Most people working in the mental health profession would concede to the usefulness of the DSM IV, but might also argue that it’s still an imperfect document. There exist strong arguments about placement of certain disorders or the definitions of other ones. People were deeply pleased that the DSM-IV dropped certain unsavory and prejudicial definitions that previous editions held, such as defining homosexuality as a mental disorder. There has also been much discussion on how to categorize autism, and it has been moved from Axis II to I in recent years. People frequently propose new disorders or newer criteria that don’t always make it into the DSM, and this can cause annoyance or consternation.

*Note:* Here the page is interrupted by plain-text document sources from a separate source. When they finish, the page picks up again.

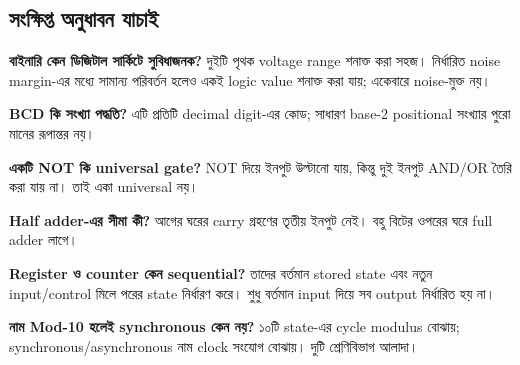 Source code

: \subsection{সংক্ষিপ্ত অনুধাবন যাচাই}
\begin{compactenum}
\item \textbf{বাইনারি কেন ডিজিটাল সার্কিটে সুবিধাজনক?} দুইটি পৃথক voltage range শনাক্ত করা সহজ। নির্ধারিত noise margin-এর মধ্যে সামান্য পরিবর্তন হলেও একই logic value শনাক্ত করা যায়; একেবারে noise-মুক্ত নয়।
\item \textbf{BCD কি সংখ্যা পদ্ধতি?} এটি প্রতিটি decimal digit-এর কোড; সাধারণ base-2 positional সংখ্যার পুরো মানের রূপান্তর নয়।
\item \textbf{একটি NOT কি universal gate?} NOT দিয়ে ইনপুট উল্টানো যায়, কিন্তু দুই ইনপুট AND/OR তৈরি করা যায় না। তাই একা universal নয়।
\item \textbf{Half adder-এর সীমা কী?} আগের ঘরের carry গ্রহণের তৃতীয় ইনপুট নেই। বহু বিটের ওপরের ঘরে full adder লাগে।
\item \textbf{Register ও counter কেন sequential?} তাদের বর্তমান stored state এবং নতুন input/control মিলে পরের state নির্ধারণ করে। শুধু বর্তমান input দিয়ে সব output নির্ধারিত হয় না।
\item \textbf{নাম Mod-10 হলেই synchronous কেন নয়?} ১০টি state-এর cycle modulus বোঝায়; synchronous/asynchronous নাম clock সংযোগ বোঝায়। দুটি শ্রেণিবিভাগ আলাদা।
\end{compactenum}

An additional argument sometimes leveled against the DSM IV and its prepossessors is that it expresses extreme clinical bias against some depth psychological or modern psychodynamic approaches, which are opposed to automatic diagnosis prior to getting to know a patient. This criticism actually speaks to a much larger issue in the world of mental health, where clinicians either find themselves anxious to diagnose initially or deeply concerned about the disease model of patients that comes from this premature activity, and its effect on the therapeutic alliance. The DSM, as concerned as it is with the most scientifically accurate means of diagnosis, is sometimes viewed with disdain because it appears to strongly support the former view.